*Brief*. Among the entries below, find the lines with the word "parent" and copy them.

(Collected data entries)
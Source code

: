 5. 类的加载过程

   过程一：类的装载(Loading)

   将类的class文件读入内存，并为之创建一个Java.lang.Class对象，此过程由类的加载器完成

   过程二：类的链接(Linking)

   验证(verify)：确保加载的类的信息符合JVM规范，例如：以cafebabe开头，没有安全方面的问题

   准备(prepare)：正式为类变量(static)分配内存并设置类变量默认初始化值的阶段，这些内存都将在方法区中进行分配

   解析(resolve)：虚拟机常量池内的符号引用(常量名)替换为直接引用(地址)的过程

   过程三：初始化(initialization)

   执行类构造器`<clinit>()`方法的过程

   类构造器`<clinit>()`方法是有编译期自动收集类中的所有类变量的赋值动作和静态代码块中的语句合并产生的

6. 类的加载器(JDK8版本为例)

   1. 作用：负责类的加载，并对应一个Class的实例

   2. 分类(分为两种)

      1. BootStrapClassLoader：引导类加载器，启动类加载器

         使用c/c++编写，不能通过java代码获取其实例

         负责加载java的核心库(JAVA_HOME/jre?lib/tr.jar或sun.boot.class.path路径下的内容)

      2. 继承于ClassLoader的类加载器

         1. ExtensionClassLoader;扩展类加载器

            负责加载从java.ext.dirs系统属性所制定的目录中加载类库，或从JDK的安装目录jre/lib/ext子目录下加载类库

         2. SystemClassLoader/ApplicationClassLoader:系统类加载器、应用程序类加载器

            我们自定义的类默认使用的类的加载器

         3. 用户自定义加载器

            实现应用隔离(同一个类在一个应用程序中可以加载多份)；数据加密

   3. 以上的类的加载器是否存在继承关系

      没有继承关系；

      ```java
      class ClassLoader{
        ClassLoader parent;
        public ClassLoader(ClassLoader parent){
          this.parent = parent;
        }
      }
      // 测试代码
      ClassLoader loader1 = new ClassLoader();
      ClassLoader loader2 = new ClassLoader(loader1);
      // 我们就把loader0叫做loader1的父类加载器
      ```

*Output for this exercise*.
        ClassLoader parent;
        public ClassLoader(ClassLoader parent){
          this.parent = parent;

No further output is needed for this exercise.